Lie Groups with flat Gauduchon connections

TL;DR

This paper classifies Lie groups with left-invariant Hermitian structures where the s-Gauduchon connection is flat, showing that under certain conditions, such metrics must be Kähler, revealing rigidity in these geometric structures.

Contribution

It proves that for certain Lie groups with flat s-Gauduchon connections, the Hermitian metric must be Kähler, extending understanding of flat Hermitian structures on Lie groups.

Findings

If the dimension n=2, the metric is Kähler.

Existence of a bla^s-parallel frame implies the metric is Kähler.

The results demonstrate rigidity of flat Hermitian metrics on Lie groups.

Abstract

We pursuit the research line proposed in \cite{YZ-Gflat} about the classification of Hermitian manifolds whose $s$-Gauduchon connection $\nabla^s =(1-\frac{s}{2})\nabla^c + \frac{s}{2}\nabla^b$ is flat, where $s \in \mathbb{R}$ and $\nabla^c$ and $\nabla^b$ are the Chern and the Bismut connections, respectively. We focus on Lie groups equipped with a left invariant Hermitian structure.
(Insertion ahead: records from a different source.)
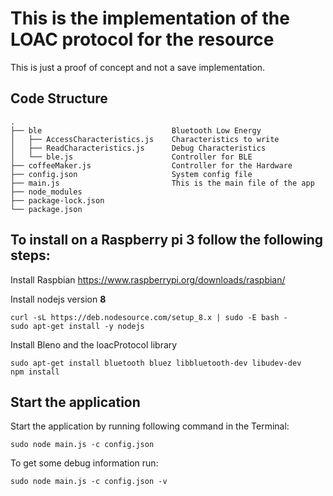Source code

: # This is the implementation of the LOAC protocol for the resource

This is just a proof of concept and not a save implementation.


## Code Structure
```
.
├── ble                             Bluetooth Low Energy 
│   ├── AccessCharacteristics.js    Characteristics to write
│   ├── ReadCharacteristics.js      Debug Characteristics 
│   └── ble.js                      Controller for BLE
├── coffeeMaker.js                  Controller for the Hardware
├── config.json                     System config file
├── main.js                         This is the main file of the app
├── node_modules
├── package-lock.json
└── package.json
```

## To install on a Raspberry pi 3 follow the following steps:

Install Raspbian 
<https://www.raspberrypi.org/downloads/raspbian/>

Install nodejs version **8**
```
curl -sL https://deb.nodesource.com/setup_8.x | sudo -E bash -  
sudo apt-get install -y nodejs
```

Install Bleno and the loacProtocol library
```
sudo apt-get install bluetooth bluez libbluetooth-dev libudev-dev  
npm install
```
## Start the application

Start the application by running following command in the Terminal:

```
sudo node main.js -c config.json
```

To get some debug information run:
```
sudo node main.js -c config.json -v
```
Such spaces provide an important class of Hermitian manifolds in various contexts and are often a valuable vehicle for testing new phenomena in complex and Hermitian geometry. More precisely, we consider a connected $2n$-dimensional Lie group $G$ equipped with a left-invariant complex structure $J$ and a left-invariant compatible metric $g$ and we assume that its connection $\nabla^s$ is flat. Our main result states that if either $n$=2 or there exits a $\nabla^s$-parallel left invariant frame on $G$, then $g$ must be K\"ahler. This result demonstrates rigidity properties of some complete Hermitian manifolds with $\nabla^s$-flat Hermitian metrics.